Task directions => Return, from the data that follows, each line that holds the word "cite".

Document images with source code
####
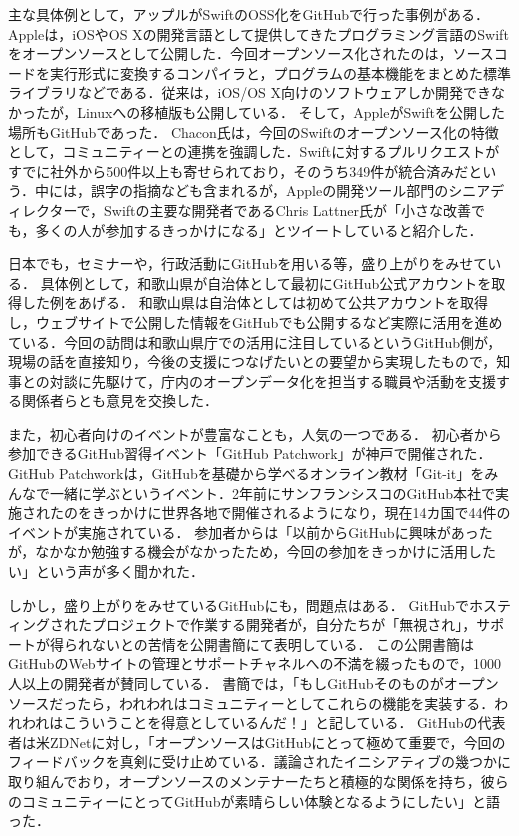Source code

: 主な具体例として，アップルがSwiftのOSS化をGitHubで行った事例がある．
Appleは，iOSやOS Xの開発言語として提供してきたプログラミング言語のSwiftをオープンソースとして公開した．今回オープンソース化されたのは，ソースコードを実行形式に変換するコンパイラと，プログラムの基本機能をまとめた標準ライブラリなどである．従来は，iOS/OS X向けのソフトウェアしか開発できなかったが，Linuxへの移植版も公開している．
そして，AppleがSwiftを公開した場所もGitHubであった．
Chacon氏は，今回のSwiftのオープンソース化の特徴として，コミュニティーとの連携を強調した．Swiftに対するプルリクエストがすでに社外から500件以上も寄せられており，そのうち349件が統合済みだという．中には，誤字の指摘なども含まれるが，Appleの開発ツール部門のシニアディレクターで，Swiftの主要な開発者であるChris Lattner氏が「小さな改善でも，多くの人が参加するきっかけになる」とツイートしていると紹介した\cite{kachi2015}．


日本でも，セミナーや，行政活動にGitHubを用いる等，盛り上がりをみせている．
具体例として，和歌山県が自治体として最初にGitHub公式アカウントを取得した例をあげる．
和歌山県は自治体としては初めて公共アカウントを取得し，ウェブサイトで公開した情報をGitHubでも公開するなど実際に活用を進めている．今回の訪問は和歌山県庁での活用に注目しているというGitHub側が，現場の話を直接知り，今後の支援につなげたいとの要望から実現したもので，知事との対談に先駆けて，庁内のオープンデータ化を担当する職員や活動を支援する関係者らとも意見を交換した\cite{nonoshita2015-1}．

また，初心者向けのイベントが豊富なことも，人気の一つである．
初心者から参加できるGitHub習得イベント「GitHub Patchwork」が神戸で開催された．
GitHub Patchworkは，GitHubを基礎から学べるオンライン教材「Git-it」をみんなで一緒に学ぶというイベント．2年前にサンフランシスコのGitHub本社で実施されたのをきっかけに世界各地で開催されるようになり，現在14カ国で44件のイベントが実施されている．
参加者からは「以前からGitHubに興味があったが，なかなか勉強する機会がなかったため，今回の参加をきっかけに活用したい」という声が多く聞かれた\cite{nonoshita2015-2}．

しかし，盛り上がりをみせているGitHubにも，問題点はある．
GitHubでホスティングされたプロジェクトで作業する開発者が，自分たちが「無視され」，サポートが得られないとの苦情を公開書簡にて表明している．
この公開書簡はGitHubのWebサイトの管理とサポートチャネルへの不満を綴ったもので，1000人以上の開発者が賛同している．
書簡では，「もしGitHubそのものがオープンソースだったら，われわれはコミュニティーとしてこれらの機能を実装する．われわれはこういうことを得意としているんだ！」と記している．
GitHubの代表者は米ZDNetに対し，「オープンソースはGitHubにとって極めて重要で，今回のフィードバックを真剣に受け止めている．議論されたイニシアティブの幾つかに取り組んでおり，オープンソースのメンテナーたちと積極的な関係を持ち，彼らのコミュニティーにとってGitHubが素晴らしい体験となるようにしたい」と語った\cite{Charlie2016}．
####
Task output =>
Chacon氏は，今回のSwiftのオープンソース化の特徴として，コミュニティーとの連携を強調した．Swiftに対するプルリクエストがすでに社外から500件以上も寄せられており，そのうち349件が統合済みだという．中には，誤字の指摘なども含まれるが，Appleの開発ツール部門のシニアディレクターで，Swiftの主要な開発者であるChris Lattner氏が「小さな改善でも，多くの人が参加するきっかけになる」とツイートしていると紹介した\cite{kachi2015}．
和歌山県は自治体としては初めて公共アカウントを取得し，ウェブサイトで公開した情報をGitHubでも公開するなど実際に活用を進めている．今回の訪問は和歌山県庁での活用に注目しているというGitHub側が，現場の話を直接知り，今後の支援につなげたいとの要望から実現したもので，知事との対談に先駆けて，庁内のオープンデータ化を担当する職員や活動を支援する関係者らとも意見を交換した\cite{nonoshita2015-1}．
参加者からは「以前からGitHubに興味があったが，なかなか勉強する機会がなかったため，今回の参加をきっかけに活用したい」という声が多く聞かれた\cite{nonoshita2015-2}．
GitHubの代表者は米ZDNetに対し，「オープンソースはGitHubにとって極めて重要で，今回のフィードバックを真剣に受け止めている．議論されたイニシアティブの幾つかに取り組んでおり，オープンソースのメンテナーたちと積極的な関係を持ち，彼らのコミュニティーにとってGitHubが素晴らしい体験となるようにしたい」と語った\cite{Charlie2016}．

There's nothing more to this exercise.